### To do
Among the entries below, find the lines that hold the word "SUPPLIER" and report them.

### Dataset entries

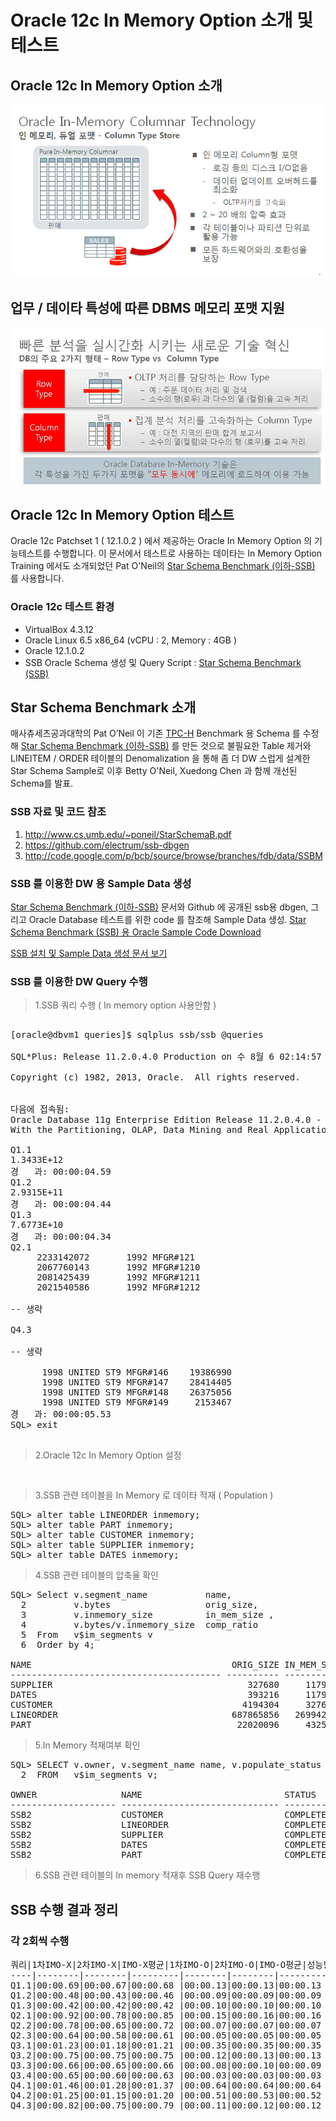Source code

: Oracle 12c In Memory Option 소개 및 테스트
=========================================

Oracle 12c In Memory Option 소개
------------------------------- 
![Oracle12c In Memory Option개요](./Oracle12c-IMO1.jpg)

업무 / 데이타 특성에 따른 DBMS 메모리 포맷 지원
------------------------------------------- 
![업무/데이타 특성에 따른 메모리포맷](./Oracle12c-IMO2.jpg)

Oracle 12c In Memory Option 테스트 
---------------------------------- 
Oracle 12c Patchset 1 ( 12.1.0.2 ) 에서 제공하는 Oracle In Memory Option 의  기능테스트를 수행합니다. 이 문서에서 테스트로 사용하는 데이타는 In Memory Option Training 에서도 소개되었던 Pat O'Neil의 [Star Schema Benchmark (이하-SSB)](http://www.cs.umb.edu/~poneil/StarSchemaB.pdf) 를 사용합니다. 

### Oracle 12c 테스트 환경
* VirtualBox 4.3.12
* Oracle Linux 6.5 x86_64 (vCPU : 2, Memory : 4GB ) 
* Oracle 12.1.0.2
* SSB Oracle Schema 생성 및 Query Script : [Star Schema Benchmark (SSB)](https://github.com/minimaxa/oracle/blob/master/ssb.tgz)

Star Schema Benchmark 소개
-------------------------

매사츄세츠공과대학의 Pat O’Neil 이 기존 [TPC-H](http://www.tpc.org) Benchmark 용 Schema 를 수정해 [Star Schema Benchmark (이하-SSB)](http://www.cs.umb.edu/~poneil/StarSchemaB.pdf) 를 만든 것으로 불필요한 Table 제거와 LINEITEM / ORDER 테이블의 Denomalization 을 통해 좀 더 DW 스럽게 설계한 Star Schema Sample로 이후 Betty O'Neil, Xuedong Chen 과 함께 개선된 Schema를 발표.  

### SSB 자료 및 코드 참조  ###

1. http://www.cs.umb.edu/~poneil/StarSchemaB.pdf
2. https://github.com/electrum/ssb-dbgen
3. http://code.google.com/p/bcb/source/browse/branches/fdb/data/SSBM

### SSB 를 이용한 DW 용 Sample Data 생성 ###

 [Star Schema Benchmark (이하-SSB)](http://www.cs.umb.edu/~poneil/StarSchemaB.pdf) 문서와 Github 에 공개된 ssb용 dbgen, 그리고 Oracle Database 테스트를 위한 code 를 참조해 Sample Data 생성. [Star Schema Benchmark (SSB) 용 Oracle Sample Code Download](https://github.com/minimaxa/oracle/blob/master/ssb.tgz)

 [SSB 설치 및 Sample Data 생성 문서 보기](./Star%20Schema%20Benchmark.md)

### SSB 를 이용한 DW Query 수행  ###

> 1.SSB 쿼리 수행 ( In memory option 사용안함 )  

<pre>

[oracle@dbvm1 queries]$ sqlplus ssb/ssb @queries

SQL*Plus: Release 11.2.0.4.0 Production on 수 8월 6 02:14:57 2014

Copyright (c) 1982, 2013, Oracle.  All rights reserved.


다음에 접속됨:
Oracle Database 11g Enterprise Edition Release 11.2.0.4.0 - 64bit Production
With the Partitioning, OLAP, Data Mining and Real Application Testing options

Q1.1
1.3433E+12
경   과: 00:00:04.59
Q1.2
2.9315E+11
경   과: 00:00:04.44
Q1.3
7.6773E+10
경   과: 00:00:04.34
Q2.1
     2233142072       1992 MFGR#121
     2067760143       1992 MFGR#1210
     2081425439       1992 MFGR#1211
     2021540586       1992 MFGR#1212

-- 생략 

Q4.3

-- 생략 

      1998 UNITED ST9 MFGR#146    19386990
      1998 UNITED ST9 MFGR#147    28414405
      1998 UNITED ST9 MFGR#148    26375056
      1998 UNITED ST9 MFGR#149     2153467
경   과: 00:00:05.53
SQL> exit

</pre>



> 2.Oracle 12c In Memory Option 설정 
<pre>

</pre>

> 3.SSB 관련 테이블을 In Memory 로 데이타 적재 ( Population )

<pre>
SQL> alter table LINEORDER inmemory;
SQL> alter table PART inmemory;
SQL> alter table CUSTOMER inmemory;
SQL> alter table SUPPLIER inmemory;
SQL> alter table DATES inmemory;
</pre>

> 4.SSB 관련 테이블의 압축율 확인 
<pre>
SQL> Select v.segment_name           name,
  2         v.bytes                  orig_size,
  3         v.inmemory_size          in_mem_size ,
  4         v.bytes/v.inmemory_size  comp_ratio
  5  From   v$im_segments v
  6  Order by 4;

NAME                                      ORIG_SIZE IN_MEM_SIZE COMP_RATIO
---------------------------------------- ---------- ----------- ----------
SUPPLIER                                     327680     1179648 .277777778
DATES                                        393216     1179648 .333333333
CUSTOMER                                    4194304     3276800       1.28
LINEORDER                                 687865856   269942784 2.54819131
PART                                       22020096     4325376 5.09090909
</pre>

> 5.In Memory 적재여부 확인 
<pre>
SQL> SELECT v.owner, v.segment_name name, v.populate_status status, v.bytes_not_populated
  2  FROM   v$im_segments v;

OWNER                NAME                           STATUS    BYTES_NOT_POPULATED
-------------------- ------------------------------ --------- -------------------
SSB2                 CUSTOMER                       COMPLETED                   0
SSB2                 LINEORDER                      COMPLETED                   0
SSB2                 SUPPLIER                       COMPLETED                   0
SSB2                 DATES                          COMPLETED                   0
SSB2                 PART                           COMPLETED                   0
</pre>

> 6.SSB 관련 테이블의 In memory 적재후 SSB Query 재수행  

## SSB 수행 결과 정리

### 각 2회씩 수행 

<pre>
쿼리|1차IMO-X|2차IMO-X|IMO-X평균|1차IMO-O|2차IMO-O|IMO-O평균|성능향상
----|--------|--------|---------|--------|--------|---------|---------
Q1.1|00:00.69|00:00.67|00:00.68	|00:00.13|00:00.13|00:00.13 | 5.2  
Q1.2|00:00.48|00:00.43|00:00.46	|00:00.09|00:00.09|00:00.09 | 5.1  
Q1.3|00:00.42|00:00.42|00:00.42	|00:00.10|00:00.10|00:00.10 | 4.2  
Q2.1|00:00.92|00:00.78|00:00.85	|00:00.15|00:00.16|00:00.16 | 5.5  
Q2.2|00:00.78|00:00.65|00:00.72	|00:00.07|00:00.07|00:00.07 |10.2 
Q2.3|00:00.64|00:00.58|00:00.61	|00:00.05|00:00.05|00:00.05 |12.2 
Q3.1|00:01.23|00:01.18|00:01.21	|00:00.35|00:00.35|00:00.35 | 3.4  
Q3.2|00:00.75|00:00.75|00:00.75	|00:00.12|00:00.13|00:00.13 | 6.0  
Q3.3|00:00.66|00:00.65|00:00.66	|00:00.08|00:00.10|00:00.09 | 7.3  
Q3.4|00:00.65|00:00.60|00:00.63	|00:00.03|00:00.03|00:00.03 |20.8 
Q4.1|00:01.46|00:01.28|00:01.37	|00:00.64|00:00.64|00:00.64 | 2.1  
Q4.2|00:01.25|00:01.15|00:01.20	|00:00.51|00:00.53|00:00.52 | 2.3  
Q4.3|00:00.82|00:00.75|00:00.79	|00:00.11|00:00.12|00:00.12 | 6.8  
</pre>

### Exercise response
SQL> alter table SUPPLIER inmemory;
SUPPLIER                                     327680     1179648 .277777778
SSB2                 SUPPLIER                       COMPLETED                   0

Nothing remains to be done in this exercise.